I'm just getting some notes in one place here. Only read on if interested.
First, as a general point, we always need to distinguish between (1) questions about how, historically, human beings came to have certain systems of morality and (2) questions of why we should, as individuals, give those systems our support (or reject them, or seek to change them, or give them partial support, or whatever). The first of these is a descriptive or explanatory question - "how did it happen?" The other is a prescriptive question - "what should I actually do, given everything I know?"
Part of the answer to the first question must be that Homo sapiens is the outcome of an evolutionary process. We emerged 100 to 200 thousand years ago as a species of social primate. Like other species, we had evolved various broad psychological proclivities, as well as a standard morphology. It's controversial just what those proclivities are, but it's a question that science can study.
As a first approximation, we appear to have a strong tendency to act in our self-interest as individuals, and in the interests of our children, other family members, and those whom we see as allies. But we also seem to have a considerable degree of sympathetic responsiveness to others, even to the sufferings of non-human animals. I don't claim to be expert in how that could happen, but we have a nature that is not entirely selfish. Note that this is perfectly consistent with the selfishness, in a technical sense, of our genes. Contrary to what we've often seen from Mary Midgley and others on this subject, there is no strong connection between the selfishness of genes in that sense and the selfishness of people (in the familiar meaning of words like "selfish"). In fairness, a weaker point should be conceded, that it is prima facie unlikely that beings like us, who are not (for example) genetic clones of each other, would have entirely altruistic proclivities. That fact may set some limits to what kinds of moral systems - deontic constraints, concepts of virtue, etc. - are likely to be realistically workable for societies of human beings.
But what about the second question? Here's how I see things:
I can only get you to give your reflective endorsement to some set of moral norms by appealing to values that you actually (already) have. But again, it's likely, partly because of our commmon evolutionary history, that a lot of values (by no means all) will be very widely shared. Given real-word facts, most of us have good reasons, based on our more persistent and stable values, to uphold the respective moral systems that we are born into, but not necessarily in every detail. Hence, I am definitely not advocating some kind of vulgar moral relativism.

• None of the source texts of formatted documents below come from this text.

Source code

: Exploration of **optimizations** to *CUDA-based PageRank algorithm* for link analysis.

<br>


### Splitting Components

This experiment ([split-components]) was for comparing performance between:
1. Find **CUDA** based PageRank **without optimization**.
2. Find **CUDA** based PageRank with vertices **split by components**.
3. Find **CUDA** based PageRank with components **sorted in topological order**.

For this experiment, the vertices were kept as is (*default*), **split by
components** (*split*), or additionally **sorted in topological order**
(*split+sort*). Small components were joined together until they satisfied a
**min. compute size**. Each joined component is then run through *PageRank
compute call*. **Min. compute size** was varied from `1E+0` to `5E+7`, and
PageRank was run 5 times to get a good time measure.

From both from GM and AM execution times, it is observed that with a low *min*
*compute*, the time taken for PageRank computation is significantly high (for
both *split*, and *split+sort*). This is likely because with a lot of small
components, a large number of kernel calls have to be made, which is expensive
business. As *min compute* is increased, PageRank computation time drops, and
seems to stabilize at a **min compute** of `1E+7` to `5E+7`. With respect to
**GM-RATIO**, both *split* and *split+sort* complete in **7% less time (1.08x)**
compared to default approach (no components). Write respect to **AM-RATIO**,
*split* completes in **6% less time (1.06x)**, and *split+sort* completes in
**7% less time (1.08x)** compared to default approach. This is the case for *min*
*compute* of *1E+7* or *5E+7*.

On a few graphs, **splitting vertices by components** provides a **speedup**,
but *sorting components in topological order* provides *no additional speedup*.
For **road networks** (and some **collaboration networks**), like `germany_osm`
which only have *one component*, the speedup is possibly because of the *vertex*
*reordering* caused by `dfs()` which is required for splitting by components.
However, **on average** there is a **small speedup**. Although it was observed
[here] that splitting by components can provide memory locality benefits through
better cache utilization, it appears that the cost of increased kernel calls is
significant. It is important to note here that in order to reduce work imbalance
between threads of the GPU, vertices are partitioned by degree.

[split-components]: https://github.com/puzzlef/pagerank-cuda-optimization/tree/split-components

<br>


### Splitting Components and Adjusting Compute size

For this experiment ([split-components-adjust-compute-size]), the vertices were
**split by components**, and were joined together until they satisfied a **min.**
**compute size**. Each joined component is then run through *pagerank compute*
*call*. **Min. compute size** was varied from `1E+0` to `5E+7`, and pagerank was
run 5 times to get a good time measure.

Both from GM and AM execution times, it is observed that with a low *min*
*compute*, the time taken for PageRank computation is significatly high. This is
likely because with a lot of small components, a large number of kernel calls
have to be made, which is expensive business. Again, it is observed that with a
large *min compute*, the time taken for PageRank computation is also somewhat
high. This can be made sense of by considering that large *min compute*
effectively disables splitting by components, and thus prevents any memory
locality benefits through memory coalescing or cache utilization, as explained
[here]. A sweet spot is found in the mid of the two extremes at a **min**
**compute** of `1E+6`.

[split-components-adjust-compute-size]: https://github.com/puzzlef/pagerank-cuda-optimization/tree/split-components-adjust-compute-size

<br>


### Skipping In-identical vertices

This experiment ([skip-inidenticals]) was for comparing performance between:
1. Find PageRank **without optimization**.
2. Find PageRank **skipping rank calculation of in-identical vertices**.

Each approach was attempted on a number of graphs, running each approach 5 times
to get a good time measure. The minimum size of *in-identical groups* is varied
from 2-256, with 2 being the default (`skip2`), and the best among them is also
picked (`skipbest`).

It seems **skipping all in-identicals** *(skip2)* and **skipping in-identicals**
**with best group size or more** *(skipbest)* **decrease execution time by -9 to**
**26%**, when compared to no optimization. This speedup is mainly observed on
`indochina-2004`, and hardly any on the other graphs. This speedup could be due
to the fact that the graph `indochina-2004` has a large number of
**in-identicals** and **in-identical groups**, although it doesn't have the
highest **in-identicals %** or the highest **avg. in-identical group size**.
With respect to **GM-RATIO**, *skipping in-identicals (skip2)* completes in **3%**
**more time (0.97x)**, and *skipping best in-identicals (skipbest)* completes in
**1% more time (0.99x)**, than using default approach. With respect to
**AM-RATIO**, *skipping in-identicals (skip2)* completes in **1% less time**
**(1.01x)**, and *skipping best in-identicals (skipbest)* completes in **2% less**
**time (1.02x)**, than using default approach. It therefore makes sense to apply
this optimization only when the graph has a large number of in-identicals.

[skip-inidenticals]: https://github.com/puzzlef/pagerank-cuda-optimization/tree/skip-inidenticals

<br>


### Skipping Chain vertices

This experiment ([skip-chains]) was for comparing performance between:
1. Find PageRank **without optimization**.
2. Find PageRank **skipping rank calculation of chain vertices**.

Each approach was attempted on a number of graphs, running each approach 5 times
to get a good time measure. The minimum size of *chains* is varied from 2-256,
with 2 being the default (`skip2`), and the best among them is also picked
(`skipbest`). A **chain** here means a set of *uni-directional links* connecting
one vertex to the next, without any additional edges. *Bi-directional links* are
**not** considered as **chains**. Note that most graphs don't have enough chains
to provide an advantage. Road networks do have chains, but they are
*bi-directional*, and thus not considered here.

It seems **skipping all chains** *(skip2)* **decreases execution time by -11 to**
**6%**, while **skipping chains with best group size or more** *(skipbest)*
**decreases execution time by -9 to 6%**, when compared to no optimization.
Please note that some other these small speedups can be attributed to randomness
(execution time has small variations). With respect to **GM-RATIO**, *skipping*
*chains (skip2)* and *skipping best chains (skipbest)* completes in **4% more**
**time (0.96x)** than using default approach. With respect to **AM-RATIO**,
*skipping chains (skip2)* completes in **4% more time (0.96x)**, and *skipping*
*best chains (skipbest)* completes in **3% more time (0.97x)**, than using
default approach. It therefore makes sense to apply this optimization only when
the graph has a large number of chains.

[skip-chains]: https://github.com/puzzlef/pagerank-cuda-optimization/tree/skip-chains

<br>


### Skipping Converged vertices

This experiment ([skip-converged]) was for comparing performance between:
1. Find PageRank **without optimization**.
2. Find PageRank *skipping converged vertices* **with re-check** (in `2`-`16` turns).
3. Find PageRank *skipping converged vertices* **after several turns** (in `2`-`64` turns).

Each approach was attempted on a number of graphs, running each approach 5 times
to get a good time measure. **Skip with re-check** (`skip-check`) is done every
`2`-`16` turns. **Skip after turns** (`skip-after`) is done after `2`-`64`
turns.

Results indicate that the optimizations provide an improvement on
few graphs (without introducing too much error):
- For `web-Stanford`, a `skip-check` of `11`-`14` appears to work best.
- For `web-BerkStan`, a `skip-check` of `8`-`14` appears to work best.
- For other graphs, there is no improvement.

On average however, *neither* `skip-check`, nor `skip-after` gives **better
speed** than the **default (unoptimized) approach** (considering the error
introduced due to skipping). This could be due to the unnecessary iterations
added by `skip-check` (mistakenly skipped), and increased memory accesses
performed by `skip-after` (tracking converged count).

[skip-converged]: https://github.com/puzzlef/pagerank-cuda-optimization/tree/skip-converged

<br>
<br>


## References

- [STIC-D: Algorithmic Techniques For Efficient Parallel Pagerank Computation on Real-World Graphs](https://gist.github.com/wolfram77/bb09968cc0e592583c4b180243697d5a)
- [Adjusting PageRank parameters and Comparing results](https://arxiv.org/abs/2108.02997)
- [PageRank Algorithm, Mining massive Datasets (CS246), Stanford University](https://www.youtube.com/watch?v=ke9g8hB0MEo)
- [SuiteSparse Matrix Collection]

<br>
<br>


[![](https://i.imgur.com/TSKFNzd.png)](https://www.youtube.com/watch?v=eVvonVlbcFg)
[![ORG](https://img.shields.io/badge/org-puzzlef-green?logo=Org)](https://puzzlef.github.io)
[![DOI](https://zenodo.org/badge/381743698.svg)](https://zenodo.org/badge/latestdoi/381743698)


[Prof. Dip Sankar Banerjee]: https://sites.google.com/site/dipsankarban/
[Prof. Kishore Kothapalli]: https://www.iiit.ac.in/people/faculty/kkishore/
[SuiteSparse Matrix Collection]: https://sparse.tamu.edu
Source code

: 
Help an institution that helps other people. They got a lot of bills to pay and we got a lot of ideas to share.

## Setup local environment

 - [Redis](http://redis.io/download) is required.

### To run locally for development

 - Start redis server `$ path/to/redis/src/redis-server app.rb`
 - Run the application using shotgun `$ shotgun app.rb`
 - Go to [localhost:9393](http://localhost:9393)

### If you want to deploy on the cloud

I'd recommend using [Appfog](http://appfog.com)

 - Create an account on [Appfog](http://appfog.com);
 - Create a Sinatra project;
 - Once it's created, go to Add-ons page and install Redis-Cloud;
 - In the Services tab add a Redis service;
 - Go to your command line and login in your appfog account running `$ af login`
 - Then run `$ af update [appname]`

We may well find that we have good reasons to resist or flout some of the moral norms that we encounter, or, indeed, to seek deletions, extensions, and changes to the prevailing morality. The more we know about the world, the more we may find that traditional systems of moral norms, passed down over many generations, after being formulated in very circumstances from those that prevail today, do not actually match well with our own deepest values.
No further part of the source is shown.